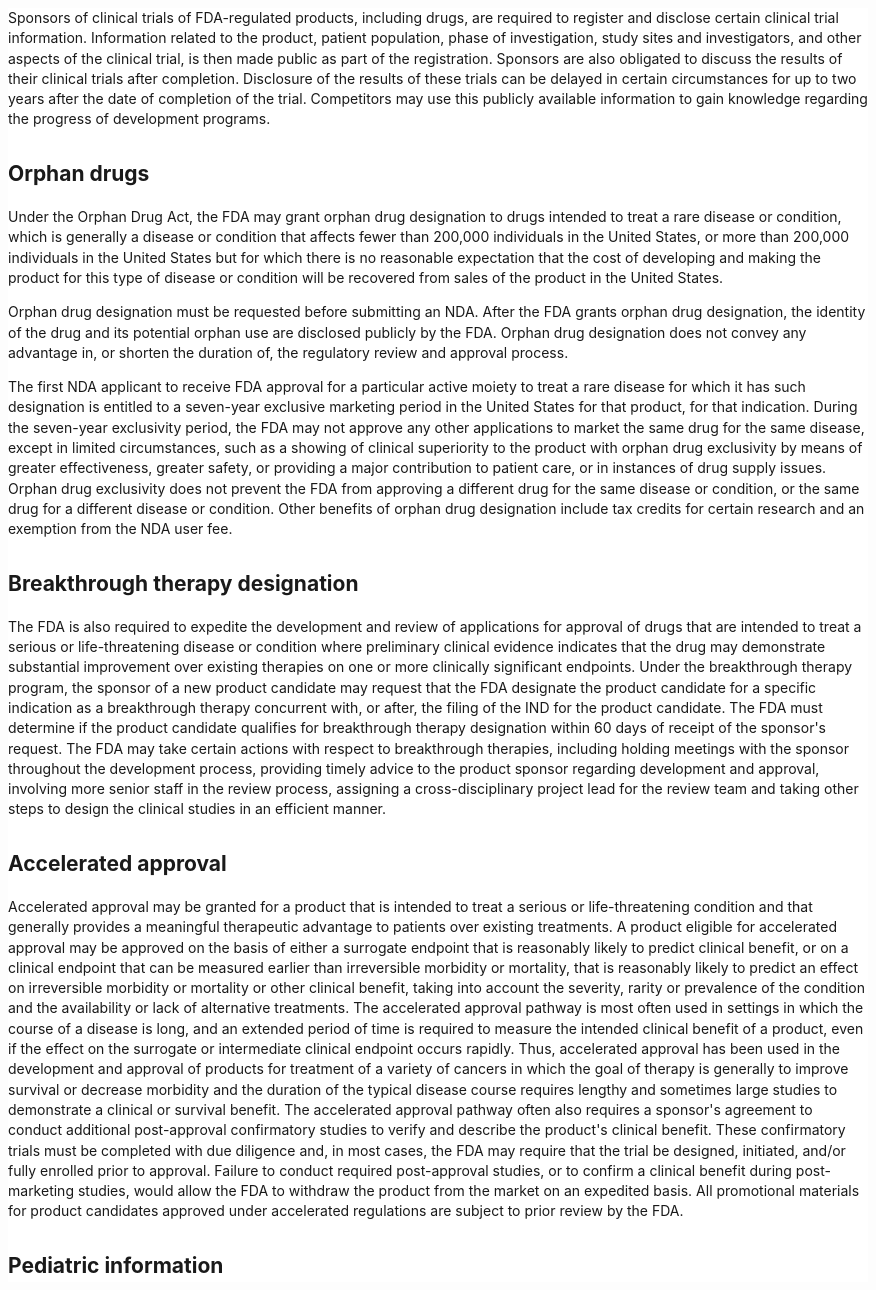 <p>Sponsors of clinical trials of FDA-regulated products, including drugs, are required to register and disclose certain clinical trial information. Information related to the product, patient population, phase of investigation, study sites and investigators, and other aspects of the clinical trial, is then made public as part of the registration. Sponsors are also obligated to discuss the results of their clinical trials after completion. Disclosure of the results of these trials can be delayed in certain circumstances for up to two years after the date of completion of the trial. Competitors may use this publicly available information to gain knowledge regarding the progress of development programs.</p>
<h2>Orphan drugs</h2>
<p>Under the Orphan Drug Act, the FDA may grant orphan drug designation to drugs intended to treat a rare disease or condition, which is generally a disease or condition that affects fewer than 200,000 individuals in the United States, or more than 200,000 individuals in the United States but for which there is no reasonable expectation that the cost of developing and making the product for this type of disease or condition will be recovered from sales of the product in the United States.</p>
<p>Orphan drug designation must be requested before submitting an NDA. After the FDA grants orphan drug designation, the identity of the drug and its potential orphan use are disclosed publicly by the FDA. Orphan drug designation does not convey any advantage in, or shorten the duration of, the regulatory review and approval process.</p>
<p>The first NDA applicant to receive FDA approval for a particular active moiety to treat a rare disease for which it has such designation is entitled to a seven-year exclusive marketing period in the United States for that product, for that indication. During the seven-year exclusivity period, the FDA may not approve any other applications to market the same drug for the same disease, except in limited circumstances, such as a showing of clinical superiority to the product with orphan drug exclusivity by means of greater effectiveness, greater safety, or providing a major contribution to patient care, or in instances of drug supply issues. Orphan drug exclusivity does not prevent the FDA from approving a different drug for the same disease or condition, or the same drug for a different disease or condition. Other benefits of orphan drug designation include tax credits for certain research and an exemption from the NDA user fee.</p>
<h2>Breakthrough therapy designation</h2>
<p>The FDA is also required to expedite the development and review of applications for approval of drugs that are intended to treat a serious or life-threatening disease or condition where preliminary clinical evidence indicates that the drug may demonstrate substantial improvement over existing therapies on one or more clinically significant endpoints. Under the breakthrough therapy program, the sponsor of a new product candidate may request that the FDA designate the product candidate for a specific indication as a breakthrough therapy concurrent with, or after, the filing of the IND for the product candidate. The FDA must determine if the product candidate qualifies for breakthrough therapy designation within 60 days of receipt of the sponsor's request. The FDA may take certain actions with respect to breakthrough therapies, including holding meetings with the sponsor throughout the development process, providing timely advice to the product sponsor regarding development and approval, involving more senior staff in the review process, assigning a cross-disciplinary project lead for the review team and taking other steps to design the clinical studies in an efficient manner.</p>
<h2>Accelerated approval</h2>
<p>Accelerated approval may be granted for a product that is intended to treat a serious or life-threatening condition and that generally provides a meaningful therapeutic advantage to patients over existing treatments. A product eligible for accelerated approval may be approved on the basis of either a surrogate endpoint that is reasonably likely to predict clinical benefit, or on a clinical endpoint that can be measured earlier than irreversible morbidity or mortality, that is reasonably likely to predict an effect on irreversible morbidity or mortality or other clinical benefit, taking into account the severity, rarity or prevalence of the condition and the availability or lack of alternative treatments. The accelerated approval pathway is most often used in settings in which the course of a disease is long, and an extended period of time is required to measure the intended clinical benefit of a product, even if the effect on the surrogate or intermediate clinical endpoint occurs rapidly. Thus, accelerated approval has been used in the development and approval of products for treatment of a variety of cancers in which the goal of therapy is generally to improve survival or decrease morbidity and the duration of the typical disease course requires lengthy and sometimes large studies to demonstrate a clinical or survival benefit. The accelerated approval pathway often also requires a sponsor's agreement to conduct additional post-approval confirmatory studies to verify and describe the product's clinical benefit. These confirmatory trials must be completed with due diligence and, in most cases, the FDA may require that the trial be designed, initiated, and/or fully enrolled prior to approval. Failure to conduct required post-approval studies, or to confirm a clinical benefit during post-marketing studies, would allow the FDA to withdraw the product from the market on an expedited basis. All promotional materials for product candidates approved under accelerated regulations are subject to prior review by the FDA.</p>
<h2>Pediatric information</h2>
#####
**ASSIGNMENT:**
The expected answer is the listing above, duplicated exactly, with its pictures removed.

**FINISHED EXERCISE:**
 <p>Sponsors of clinical trials of FDA-regulated products, including drugs, are required to register and disclose certain clinical trial information. Information related to the product, patient population, phase of investigation, study sites and investigators, and other aspects of the clinical trial, is then made public as part of the registration. Sponsors are also obligated to discuss the results of their clinical trials after completion. Disclosure of the results of these trials can be delayed in certain circumstances for up to two years after the date of completion of the trial. Competitors may use this publicly available information to gain knowledge regarding the progress of development programs.</p>
<h2>Orphan drugs</h2>
<p>Under the Orphan Drug Act, the FDA may grant orphan drug designation to drugs intended to treat a rare disease or condition, which is generally a disease or condition that affects fewer than 200,000 individuals in the United States, or more than 200,000 individuals in the United States but for which there is no reasonable expectation that the cost of developing and making the product for this type of disease or condition will be recovered from sales of the product in the United States.</p>
<p>Orphan drug designation must be requested before submitting an NDA. After the FDA grants orphan drug designation, the identity of the drug and its potential orphan use are disclosed publicly by the FDA. Orphan drug designation does not convey any advantage in, or shorten the duration of, the regulatory review and approval process.</p>
<p>The first NDA applicant to receive FDA approval for a particular active moiety to treat a rare disease for which it has such designation is entitled to a seven-year exclusive marketing period in the United States for that product, for that indication. During the seven-year exclusivity period, the FDA may not approve any other applications to market the same drug for the same disease, except in limited circumstances, such as a showing of clinical superiority to the product with orphan drug exclusivity by means of greater effectiveness, greater safety, or providing a major contribution to patient care, or in instances of drug supply issues. Orphan drug exclusivity does not prevent the FDA from approving a different drug for the same disease or condition, or the same drug for a different disease or condition. Other benefits of orphan drug designation include tax credits for certain research and an exemption from the NDA user fee.</p>
<h2>Breakthrough therapy designation</h2>
<p>The FDA is also required to expedite the development and review of applications for approval of drugs that are intended to treat a serious or life-threatening disease or condition where preliminary clinical evidence indicates that the drug may demonstrate substantial improvement over existing therapies on one or more clinically significant endpoints. Under the breakthrough therapy program, the sponsor of a new product candidate may request that the FDA designate the product candidate for a specific indication as a breakthrough therapy concurrent with, or after, the filing of the IND for the product candidate. The FDA must determine if the product candidate qualifies for breakthrough therapy designation within 60 days of receipt of the sponsor's request. The FDA may take certain actions with respect to breakthrough therapies, including holding meetings with the sponsor throughout the development process, providing timely advice to the product sponsor regarding development and approval, involving more senior staff in the review process, assigning a cross-disciplinary project lead for the review team and taking other steps to design the clinical studies in an efficient manner.</p>
<h2>Accelerated approval</h2>
<p>Accelerated approval may be granted for a product that is intended to treat a serious or life-threatening condition and that generally provides a meaningful therapeutic advantage to patients over existing treatments. A product eligible for accelerated approval may be approved on the basis of either a surrogate endpoint that is reasonably likely to predict clinical benefit, or on a clinical endpoint that can be measured earlier than irreversible morbidity or mortality, that is reasonably likely to predict an effect on irreversible morbidity or mortality or other clinical benefit, taking into account the severity, rarity or prevalence of the condition and the availability or lack of alternative treatments. The accelerated approval pathway is most often used in settings in which the course of a disease is long, and an extended period of time is required to measure the intended clinical benefit of a product, even if the effect on the surrogate or intermediate clinical endpoint occurs rapidly. Thus, accelerated approval has been used in the development and approval of products for treatment of a variety of cancers in which the goal of therapy is generally to improve survival or decrease morbidity and the duration of the typical disease course requires lengthy and sometimes large studies to demonstrate a clinical or survival benefit. The accelerated approval pathway often also requires a sponsor's agreement to conduct additional post-approval confirmatory studies to verify and describe the product's clinical benefit. These confirmatory trials must be completed with due diligence and, in most cases, the FDA may require that the trial be designed, initiated, and/or fully enrolled prior to approval. Failure to conduct required post-approval studies, or to confirm a clinical benefit during post-marketing studies, would allow the FDA to withdraw the product from the market on an expedited basis. All promotional materials for product candidates approved under accelerated regulations are subject to prior review by the FDA.</p>
<h2>Pediatric information</h2>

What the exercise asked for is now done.